For 120 years, City College stood proud as New York’s academically elite and affordable college “for the whole people.” Since losing part of its autonomy to adoptive parent CUNY, however, City also lost its message–but not the original City purpose.
To stand out among both CUNY brethren and across the NYC landscape, City needed to assert its unchanging relevance–not to its umbrella system, but to the determined New Yorkers who had always made the most of their City.
Founded in 1847 as America’s first free institution of higher education, City College opened its doors as one of the nation’s great democratic experiments. But with the advent of open enrollment in 1970 and umbrella-organization CUNY’s increased role in governance, City’s flagship reputation—and sense of unique identity—became a bit muddled. With the exception of a few niche programs like architecture and engineering, this once-famed College faded from the forefront of New Yorkers’ minds.
Once-proud and generous alums tightened their purse strings, while prospective students increasingly viewed City as a safety option rather than a first choice.
As City College harkened back to the past—touting their 11 Nobel Laureates and heralded alumni like Jonas Salk and Colin Powell—the rest of New York wondered what City College could bring to the future.
Our strategy: Don’t simply recapture the City of the past, but assert City College’s unchanging relevance today. From its inception through its heyday, those who excelled at City—including those 11 Nobel Laureates—shared one common trait: they were strivers. Motivated, ambitious, hard-working, diverse, and gritty intellectuals-in-the-making.
Today’s City students were born of the same ilk. They possessed the same will and wherewithal to convert a sliver of opportunity into a lifetime of success. So we branded the transformative outcome of what happens when the City student—the striver—seizes the opportunity afforded by City College, reanimating the institution’s inspiring legacy by linking it to the present’s equally impressive accomplishments. That approach could prove equally potent to alumni, donors, and prospective students alike.
City College continued to serve as the city’s College—still opening doors to strivers and meeting New York’s evolving needs as its original public university. For alumni who counted themselves among those “City originals,” the donor piece’s ruled notebook and clipboard—complete with freshly sharpened pencil—transported them back to their own college days not for the purpose of nostalgia, but to evoke the moment of greatest potential success as they arrived at City with little more than bare essentials and their own determination.
School-specific pieces—used for both fundraising and recruitment purposes—united the College’s varied academic paths under a consistent City College umbrella, while differentiating each School from strong local competitors. One and all, they tout today’s City successes, reinforcing City’s continued relevance for the next generation of strivers, students who come from different backgrounds and different parts of the world, but who share the all-important “striver DNA.”

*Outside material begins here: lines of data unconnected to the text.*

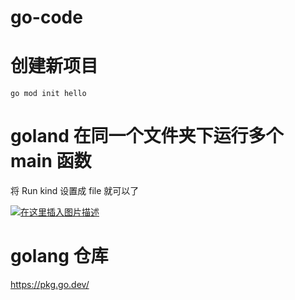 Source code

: # go-code

# 创建新项目

```shell
go mod init hello
```

# goland 在同一个文件夹下运行多个 main 函数
将 Run kind 设置成 file 就可以了

[![在这里插入图片描述](https://img-blog.csdnimg.cn/37b7cec8774547f5853c87be04eda040.png?x-oss-process=image/watermark,type_ZmFuZ3poZW5naGVpdGk,shadow_10,text_aHR0cHM6Ly9ibG9nLmNzZG4ubmV0L3ExNjA2ODg0MDk4,size_16,color_FFFFFF,t_70)](https://img-blog.csdnimg.cn/37b7cec8774547f5853c87be04eda040.png?x-oss-process=image/watermark,type_ZmFuZ3poZW5naGVpdGk,shadow_10,text_aHR0cHM6Ly9ibG9nLmNzZG4ubmV0L3ExNjA2ODg0MDk4,size_16,color_FFFFFF,t_70)

# golang 仓库
https://pkg.go.dev/ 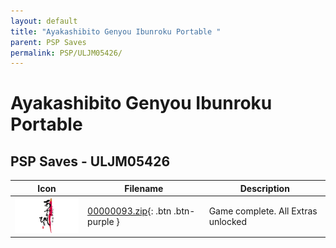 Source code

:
 ```yaml
---
layout: default
title: "Ayakashibito Genyou Ibunroku Portable "
parent: PSP Saves
permalink: PSP/ULJM05426/
---
```

# Ayakashibito Genyou Ibunroku Portable 

## PSP Saves - ULJM05426

| Icon | Filename | Description |
|------|----------|-------------|
| ![Ayakashibito Genyou Ibunroku Portable ](ICON0.PNG) | [00000093.zip](00000093.zip){: .btn .btn-purple } | Game complete. All Extras unlocked |
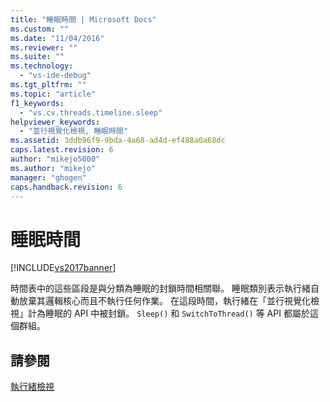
 ```yaml
---
title: "睡眠時間 | Microsoft Docs"
ms.custom: ""
ms.date: "11/04/2016"
ms.reviewer: ""
ms.suite: ""
ms.technology: 
  - "vs-ide-debug"
ms.tgt_pltfrm: ""
ms.topic: "article"
f1_keywords: 
  - "vs.cv.threads.timeline.sleep"
helpviewer_keywords: 
  - "並行視覺化檢視, 睡眠時間"
ms.assetid: 3ddb96f9-9bda-4a68-ad4d-ef488a0a68dc
caps.latest.revision: 6
author: "mikejo5000"
ms.author: "mikejo"
manager: "ghogen"
caps.handback.revision: 6
---
```

# 睡眠時間
[!INCLUDE[vs2017banner](../code-quality/includes/vs2017banner.md)]

時間表中的這些區段是與分類為睡眠的封鎖時間相關聯。  睡眠類別表示執行緒自動放棄其邏輯核心而且不執行任何作業。  在這段時間，執行緒在「並行視覺化檢視」計為睡眠的 API 中被封鎖。  `Sleep()` 和 `SwitchToThread()` 等 API 都屬於這個群組。  
  
## 請參閱  
 [執行緒檢視](../profiling/threads-view-parallel-performance.md)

For prospective students—New York originals in their own right—new materials targeted the pragmatic striver by highlighting City’s proud legacy of extending opportunity to those willing to do the work while simultaneously proving the relevance and value of a City College degree today. Here—and only here—students benefited from this 160-year tradition carried forward, joined a roll of highly accomplished and influential alumni, and shaped their own dynamic future among a student body and faculty as diverse as New York itself.
Only two years into the new CRANE program, City College generated city-wide interest far beyond the already unique engineering and architecture schools. Enrolled student SAT scores increased by 50 points and donor gifts flooded in, far surpassing fundraising goals.
What’s more, both long-time faculty members and recent hires lauded the school’s new messaging, reporting that it provided greater cohesion around the College’s mission and attracted prominent professors and scholars to the College. City College continued to build off the newly generated momentum in launching capital projects, one of which established the Colin Powell School for Social Thought and Public Purpose.